Choć silnik Bing nie jest tak rozbudowany, jak konkurencyjne Google, wyszukiwarka jest 24 najczęściej odwiedzaną stroną w sieci. Oznacza to, że miliony użytkowników zamiast standardowego ekranu Bing zobaczyło nietypowy komunikat (jak na zrzucie ekranu poniżej). Awaria dotknęła nie tylko samą wyszukiwarkę, ale również inne serwisy, oparte na silniku Bing. Przez pół godziny występowały problemy z zalogowaniem do serwisów MSN, Hotmail i Outlook.com, niemniej OneDrive pozostawał dostępny.
Jak twierdzą nieoficjalne źródła, przyczyną przestoju okazała się "niefortunna aktualizacja kodu". Programiści Microsoftu próbowali cofnąć aktualizację, ale cała procedura wysypała się, doprowadzając do wspomnianego przestoju. Microsoft został zmuszony do wyłączenia serwerów i przywrócenia ich stanu do punktu, w którym działały bez zarzutu. Cała operacja trwała więc niecałe 30 minut. Nieoficjalne doniesienia zaprzeczają pogłoskom, jakoby miało dojść do kolejnego ataku grupy Lizard Squad.

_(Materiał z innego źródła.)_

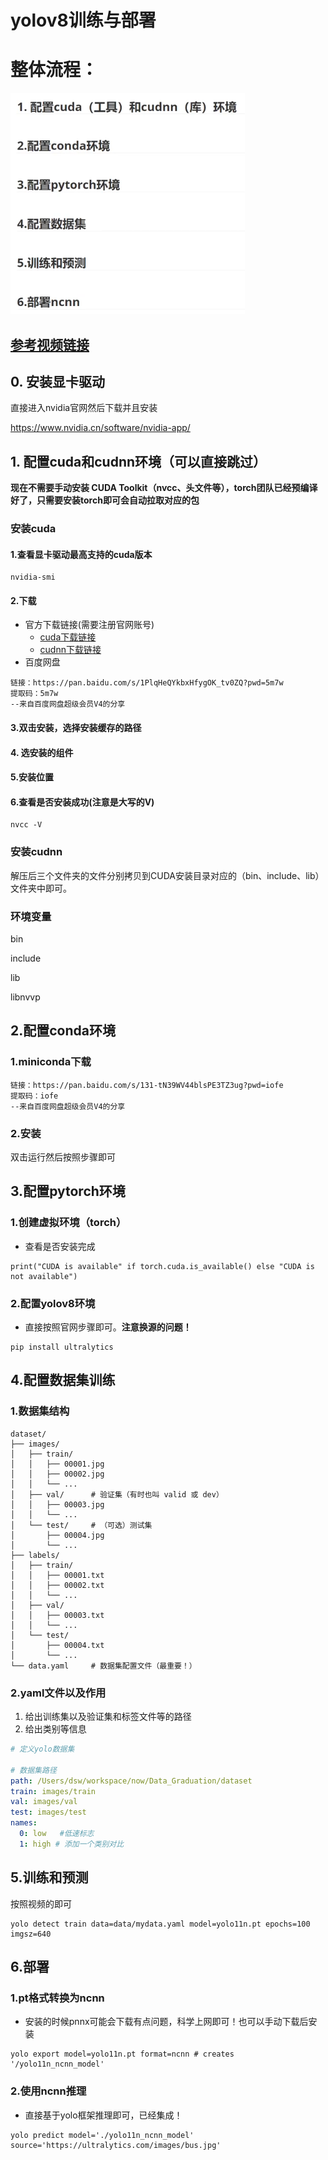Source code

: # yolov8训练与部署

# 整体流程：

![image-20250915162332729](./yolov8.assets/image-20250915162332729.png)

## [参考视频链接](https://www.bilibili.com/video/BV1pKbXeDEr6?spm_id_from=333.788.videopod.sections&vd_source=040c3df4542b9d3c5dc888d7ab4a8411)

## 0. 安装显卡驱动

直接进入nvidia官网然后下载并且安装

https://www.nvidia.cn/software/nvidia-app/

## 1. 配置cuda和cudnn环境（可以直接跳过）

**现在不需要手动安装 CUDA Toolkit（nvcc、头文件等），torch团队已经预编译好了，只需要安装torch即可会自动拉取对应的包**

### 安装cuda

#### 1.查看显卡驱动最高支持的cuda版本
```plain
nvidia-smi
```



#### 2.下载
+ 官方下载链接(需要注册官网账号)
    - [cuda下载链接](https://developer.nvidia.com/cuda-toolkit-archive)
    - [cudnn下载链接](https://developer.nvidia.com/rdp/cudnn-archive)
+ 百度网盘

```plain
链接：https://pan.baidu.com/s/1PlqHeQYkbxHfygOK_tv0ZQ?pwd=5m7w 
提取码：5m7w 
--来自百度网盘超级会员V4的分享
```



#### 3.双击安装，选择安装缓存的路径
#### 4. 选安装的组件
#### 5.安装位置
#### 6.查看是否安装成功(注意是大写的V)
```plain
nvcc -V
```

### 安装cudnn
解压后三个文件夹的文件分别拷贝到CUDA安装目录对应的（bin、include、lib）文件夹中即可。



### 环境变量
bin

include

lib

libnvvp



## 2.配置conda环境
### 1.miniconda下载
```plain
链接：https://pan.baidu.com/s/131-tN39WV44blsPE3TZ3ug?pwd=iofe 
提取码：iofe 
--来自百度网盘超级会员V4的分享
```



### 2.安装

双击运行然后按照步骤即可



## 3.配置pytorch环境
### 1.创建虚拟环境（torch）
+ 查看是否安装完成

```plain
print("CUDA is available" if torch.cuda.is_available() else "CUDA is not available")
```



### 2.配置yolov8环境

* 直接按照官网步骤即可。**注意换源的问题！**

```shell
pip install ultralytics
```




## 4.配置数据集训练
### 1.数据集结构

```shell
dataset/
├── images/
│   ├── train/
│   │   ├── 00001.jpg
│   │   ├── 00002.jpg
│   │   └── ...
│   ├── val/      # 验证集（有时也叫 valid 或 dev）
│   │   ├── 00003.jpg
│   │   └── ...
│   └── test/     # （可选）测试集
│       ├── 00004.jpg
│       └── ...
├── labels/
│   ├── train/
│   │   ├── 00001.txt
│   │   ├── 00002.txt
│   │   └── ...
│   ├── val/
│   │   ├── 00003.txt
│   │   └── ...
│   └── test/
│       ├── 00004.txt
│       └── ...
└── data.yaml     # 数据集配置文件（最重要！）
```



### 2.yaml文件以及作用

1. 给出训练集以及验证集和标签文件等的路径
2. 给出类别等信息

```yaml
# 定义yolo数据集

# 数据集路径
path: /Users/dsw/workspace/now/Data_Graduation/dataset
train: images/train
val: images/val  
test: images/test  
names:
  0: low   #低速标志
  1: high # 添加一个类别对比
```

## 5.训练和预测

按照视频的即可

```shell
yolo detect train data=data/mydata.yaml model=yolo11n.pt epochs=100 imgsz=640
```


## 6.部署
### 1.pt格式转换为ncnn

* 安装的时候pnnx可能会下载有点问题，科学上网即可！也可以手动下载后安装

```shell
yolo export model=yolo11n.pt format=ncnn # creates '/yolo11n_ncnn_model'
```



### 2.使用ncnn推理

* 直接基于yolo框架推理即可，已经集成！

```shell
yolo predict model='./yolo11n_ncnn_model' source='https://ultralytics.com/images/bus.jpg'
```

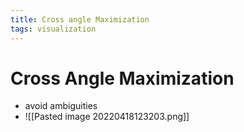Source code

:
 ```yaml
---
title: Cross angle Maximization
tags: visualization
---
```


# Cross Angle Maximization
- avoid ambiguities
- ![[Pasted image 20220418123203.png]]
















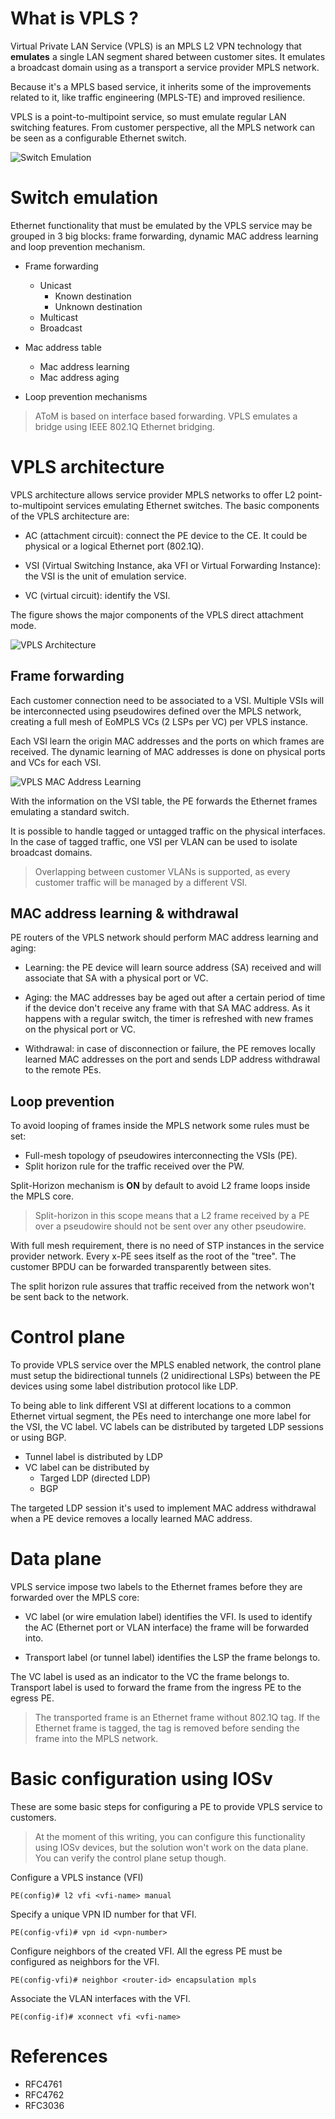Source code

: 

# What is VPLS ?

Virtual Private LAN Service (VPLS) is an MPLS L2 VPN technology that **emulates** a single LAN segment shared between customer sites. It emulates a broadcast domain using as a transport a service provider MPLS network.

Because it's a MPLS based service, it inherits some of the improvements related to it, like traffic engineering (MPLS-TE) and improved resilience.

VPLS is a point-to-multipoint service, so must emulate regular LAN switching features. From customer perspective, all the MPLS network can be seen as a configurable Ethernet switch.


![Switch Emulation](images/vpls-switch-emulation.png "Switch Emulation")



# Switch emulation

Ethernet functionality that must be emulated by the VPLS service may be grouped in 3 big blocks: frame forwarding, dynamic MAC address learning and loop prevention mechanism.

* Frame forwarding
  * Unicast
    * Known destination
    * Unknown destination
  * Multicast
  * Broadcast



* Mac address table
  * Mac address learning
  * Mac address aging


* Loop prevention mechanisms

> AToM is based on interface based forwarding.
> VPLS emulates a bridge using IEEE 802.1Q Ethernet bridging.



# VPLS architecture

VPLS architecture allows service provider MPLS networks to offer L2 point-to-multipoint services emulating Ethernet switches. The basic components of the VPLS architecture are:

* AC (attachment circuit): connect the PE device to the CE. It could be physical or a logical Ethernet port (802.1Q).

* VSI (Virtual Switching Instance, aka VFI or Virtual Forwarding Instance): the VSI is the unit of emulation service.

* VC (virtual circuit): identify the VSI.

The figure shows the major components of the VPLS direct attachment mode.



![VPLS Architecture](images/vpls-architecture-components.png "VPLS Architecture")






## Frame forwarding

Each customer connection need to be associated to a VSI. Multiple VSIs will be interconnected using pseudowires defined over the MPLS network, creating a full mesh of EoMPLS VCs (2 LSPs per VC) per VPLS instance.

Each VSI learn the origin MAC addresses and the ports on which frames are received. The dynamic learning of MAC addresses is done on physical ports and VCs for each VSI.


![VPLS MAC Address Learning](images/vpls-mac-address-learning.png "VPLS MAC Address Learning")


With the information on the VSI table, the PE forwards the Ethernet frames emulating a standard switch.

It is possible to handle tagged or untagged traffic on the physical interfaces. In the case of tagged traffic, one VSI per VLAN can be used to isolate broadcast domains.

> Overlapping between customer VLANs is supported, as every customer traffic will be managed by a different VSI.






## MAC address learning & withdrawal

PE routers of the VPLS network should perform MAC address learning and aging:

* Learning: the PE device will learn source address (SA) received and will associate that SA with a physical port or VC.

* Aging: the MAC addresses bay be aged out after a certain period of time if the device don't receive any frame with that SA MAC address. As it happens with a regular switch, the timer is refreshed with new frames on the physical port or VC.

* Withdrawal: in case of disconnection or failure, the PE removes locally learned MAC addresses on the port and sends LDP address withdrawal to the remote PEs.



## Loop prevention

To avoid looping of frames inside the MPLS network some rules must be set:

* Full-mesh topology of pseudowires interconnecting the VSIs (PE).
* Split horizon rule for the traffic received over the PW.

Split-Horizon mechanism is **ON** by default to avoid L2 frame loops inside the MPLS core.

> Split-horizon in this scope means that a L2 frame received by a PE over a pseudowire should not be sent over any other pseudowire.

With full mesh requirement, there is no need of STP instances in the service provider network. Every x-PE sees itself as the root of the "tree". The customer BPDU can be forwarded transparently between sites.

The split horizon rule assures that traffic received from the network won't be sent back to the network.





# Control plane

To provide VPLS service over the MPLS enabled network, the control plane must setup the bidirectional tunnels (2 unidirectional LSPs) between the PE devices using some label distribution protocol like LDP.

To being able to link different VSI at different locations to a common Ethernet virtual segment, the PEs need to interchange one more label for the VSI, the VC label. VC labels can be distributed by targeted LDP sessions or using BGP.

* Tunnel label is distributed by LDP
* VC label can be distributed by
  * Targed LDP (directed LDP)
  * BGP

The targeted LDP session it's used to implement MAC address withdrawal when a PE device removes a locally learned MAC address.


# Data plane


VPLS service impose two labels to the Ethernet frames before they are forwarded over the MPLS core:

* VC label (or wire emulation label) identifies the VFI. Is used to identify the AC (Ethernet port or VLAN interface) the frame will be forwarded into.

* Transport label (or tunnel label) identifies the LSP the frame belongs to.

The VC label is used as an indicator to the VC the frame belongs to. Transport label is used to forward the frame from the ingress PE to the egress PE.

> The transported frame is an Ethernet frame without 802.1Q tag. If the Ethernet frame is tagged, the tag is removed before sending the frame into the MPLS network.


# Basic configuration using IOSv

These are some basic steps for configuring a PE to provide VPLS service to customers.

> At the moment of this writing, you can configure this functionality using IOSv devices, but the solution won't work on the data plane. You can verify the control plane setup though.


Configure a VPLS instance (VFI)

```PE(config)# l2 vfi <vfi-name> manual```

Specify a unique VPN ID number for that VFI.

```PE(config-vfi)# vpn id <vpn-number>```

Configure neighbors of the created VFI. All the egress PE must be configured as neighbors for the VFI.

```PE(config-vfi)# neighbor <router-id> encapsulation mpls```

Associate the VLAN interfaces with the VFI.

```PE(config-if)# xconnect vfi <vfi-name>```





# References

* RFC4761
* RFC4762
* RFC3036
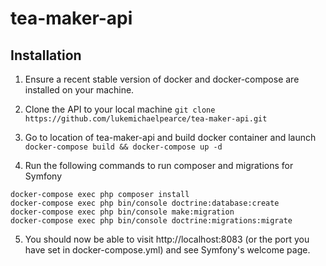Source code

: # tea-maker-api

## Installation

1. Ensure a recent stable version of docker and docker-compose are installed on your machine.

2. Clone the API to your local machine
`git clone https://github.com/lukemichaelpearce/tea-maker-api.git`

3. Go to location of tea-maker-api and build docker container and launch
`docker-compose build && docker-compose up -d`

4. Run the following commands to run composer and migrations for Symfony
```
docker-compose exec php composer install
docker-compose exec php bin/console doctrine:database:create
docker-compose exec php bin/console make:migration
docker-compose exec php bin/console doctrine:migrations:migrate
```

5. You should now be able to visit http://localhost:8083 (or the port you have set in docker-compose.yml) and see Symfony's welcome page.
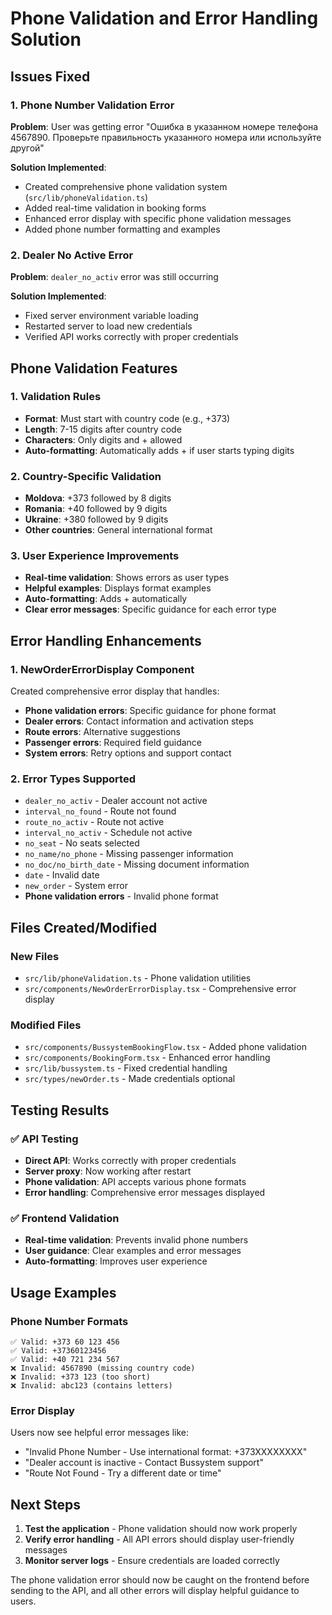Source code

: # Phone Validation and Error Handling Solution

## Issues Fixed

### 1. Phone Number Validation Error
**Problem**: User was getting error "Ошибка в указанном номере телефона 4567890. Проверьте правильность указанного номера или используйте другой"

**Solution Implemented**:
- Created comprehensive phone validation system (`src/lib/phoneValidation.ts`)
- Added real-time validation in booking forms
- Enhanced error display with specific phone validation messages
- Added phone number formatting and examples

### 2. Dealer No Active Error
**Problem**: `dealer_no_activ` error was still occurring

**Solution Implemented**:
- Fixed server environment variable loading
- Restarted server to load new credentials
- Verified API works correctly with proper credentials

## Phone Validation Features

### 1. Validation Rules
- **Format**: Must start with country code (e.g., +373)
- **Length**: 7-15 digits after country code
- **Characters**: Only digits and + allowed
- **Auto-formatting**: Automatically adds + if user starts typing digits

### 2. Country-Specific Validation
- **Moldova**: +373 followed by 8 digits
- **Romania**: +40 followed by 9 digits  
- **Ukraine**: +380 followed by 9 digits
- **Other countries**: General international format

### 3. User Experience Improvements
- **Real-time validation**: Shows errors as user types
- **Helpful examples**: Displays format examples
- **Auto-formatting**: Adds + automatically
- **Clear error messages**: Specific guidance for each error type

## Error Handling Enhancements

### 1. NewOrderErrorDisplay Component
Created comprehensive error display that handles:
- **Phone validation errors**: Specific guidance for phone format
- **Dealer errors**: Contact information and activation steps
- **Route errors**: Alternative suggestions
- **Passenger errors**: Required field guidance
- **System errors**: Retry options and support contact

### 2. Error Types Supported
- `dealer_no_activ` - Dealer account not active
- `interval_no_found` - Route not found
- `route_no_activ` - Route not active
- `interval_no_activ` - Schedule not active
- `no_seat` - No seats selected
- `no_name/no_phone` - Missing passenger information
- `no_doc/no_birth_date` - Missing document information
- `date` - Invalid date
- `new_order` - System error
- **Phone validation errors** - Invalid phone format

## Files Created/Modified

### New Files
- `src/lib/phoneValidation.ts` - Phone validation utilities
- `src/components/NewOrderErrorDisplay.tsx` - Comprehensive error display

### Modified Files
- `src/components/BussystemBookingFlow.tsx` - Added phone validation
- `src/components/BookingForm.tsx` - Enhanced error handling
- `src/lib/bussystem.ts` - Fixed credential handling
- `src/types/newOrder.ts` - Made credentials optional

## Testing Results

### ✅ API Testing
- **Direct API**: Works correctly with proper credentials
- **Server proxy**: Now working after restart
- **Phone validation**: API accepts various phone formats
- **Error handling**: Comprehensive error messages displayed

### ✅ Frontend Validation
- **Real-time validation**: Prevents invalid phone numbers
- **User guidance**: Clear examples and error messages
- **Auto-formatting**: Improves user experience

## Usage Examples

### Phone Number Formats
```
✅ Valid: +373 60 123 456
✅ Valid: +37360123456
✅ Valid: +40 721 234 567
❌ Invalid: 4567890 (missing country code)
❌ Invalid: +373 123 (too short)
❌ Invalid: abc123 (contains letters)
```

### Error Display
Users now see helpful error messages like:
- "Invalid Phone Number - Use international format: +373XXXXXXXX"
- "Dealer account is inactive - Contact Bussystem support"
- "Route Not Found - Try a different date or time"

## Next Steps
1. **Test the application** - Phone validation should now work properly
2. **Verify error handling** - All API errors should display user-friendly messages
3. **Monitor server logs** - Ensure credentials are loaded correctly

The phone validation error should now be caught on the frontend before sending to the API, and all other errors will display helpful guidance to users.
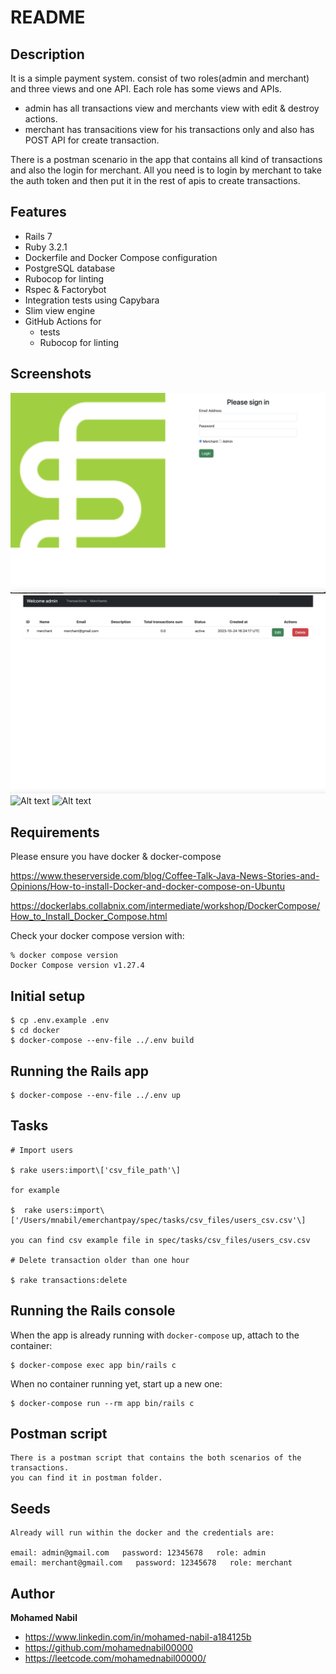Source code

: # README

## Description
It is a simple payment system. consist of two roles(admin and merchant) and three views and one API. Each role has some views and APIs.
 - admin has all transactions view and merchants view with edit & destroy actions.
 - merchant has transacitions view for his transactions only and also has POST API for create transaction.

There is a postman scenario in the app that contains all kind of transactions and also the login for merchant. All you need is to login by merchant to take the auth token and then put it in the rest of apis to create transactions.
## Features
* Rails 7
* Ruby 3.2.1
* Dockerfile and Docker Compose configuration
* PostgreSQL database
* Rubocop for linting
* Rspec & Factorybot
* Integration tests using Capybara
* Slim view engine
* GitHub Actions for
  * tests
  * Rubocop for linting

## Screenshots
![Alt text](/screenshots/login_screen.png?raw=true "Login screen")
![Alt text](/screenshots/merchants_screen.png?raw=true "Merchants table screen")
![Alt text](/screenshots/transactions_admin_screeen.png?raw=true "Transactions admin table screen")
![Alt text](/screenshots/transactions_merchant_screeen.png?raw=true "Transactions merchant table screen")
## Requirements

Please ensure you have docker & docker-compose

https://www.theserverside.com/blog/Coffee-Talk-Java-News-Stories-and-Opinions/How-to-install-Docker-and-docker-compose-on-Ubuntu

https://dockerlabs.collabnix.com/intermediate/workshop/DockerCompose/How_to_Install_Docker_Compose.html

Check your docker compose version with:
```
% docker compose version
Docker Compose version v1.27.4
```

## Initial setup
```
$ cp .env.example .env
$ cd docker
$ docker-compose --env-file ../.env build
```

## Running the Rails app
```
$ docker-compose --env-file ../.env up
```

## Tasks
```
# Import users

$ rake users:import\['csv_file_path'\]

for example

$  rake users:import\['/Users/mnabil/emerchantpay/spec/tasks/csv_files/users_csv.csv'\]

you can find csv example file in spec/tasks/csv_files/users_csv.csv

# Delete transaction older than one hour

$ rake transactions:delete
```

## Running the Rails console
When the app is already running with `docker-compose` up, attach to the container:
```
$ docker-compose exec app bin/rails c
```
When no container running yet, start up a new one:
```
$ docker-compose run --rm app bin/rails c
```
## Postman script
```
There is a postman script that contains the both scenarios of the transactions.
you can find it in postman folder.
```

## Seeds
```
Already will run within the docker and the credentials are:

email: admin@gmail.com   password: 12345678   role: admin
email: merchant@gmail.com   password: 12345678   role: merchant
```
## Author

**Mohamed Nabil**

- <https://www.linkedin.com/in/mohamed-nabil-a184125b>
- <https://github.com/mohamednabil00000>
- <https://leetcode.com/mohamednabil00000/>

Awaria wpłynęła także Yahoo, Siri i Cortanę - wszystkie, oparte częściowo na silniku Bing (w tym Yahoo od 2010 r.). Microsoft odmawia komentarza, jednak potwierdza wystąpienie przestoju: "Dziś rano niektórzy z naszych klientów doświadczyli krótkich zakłóceń wybranych usług, co zostało już rozwiązane."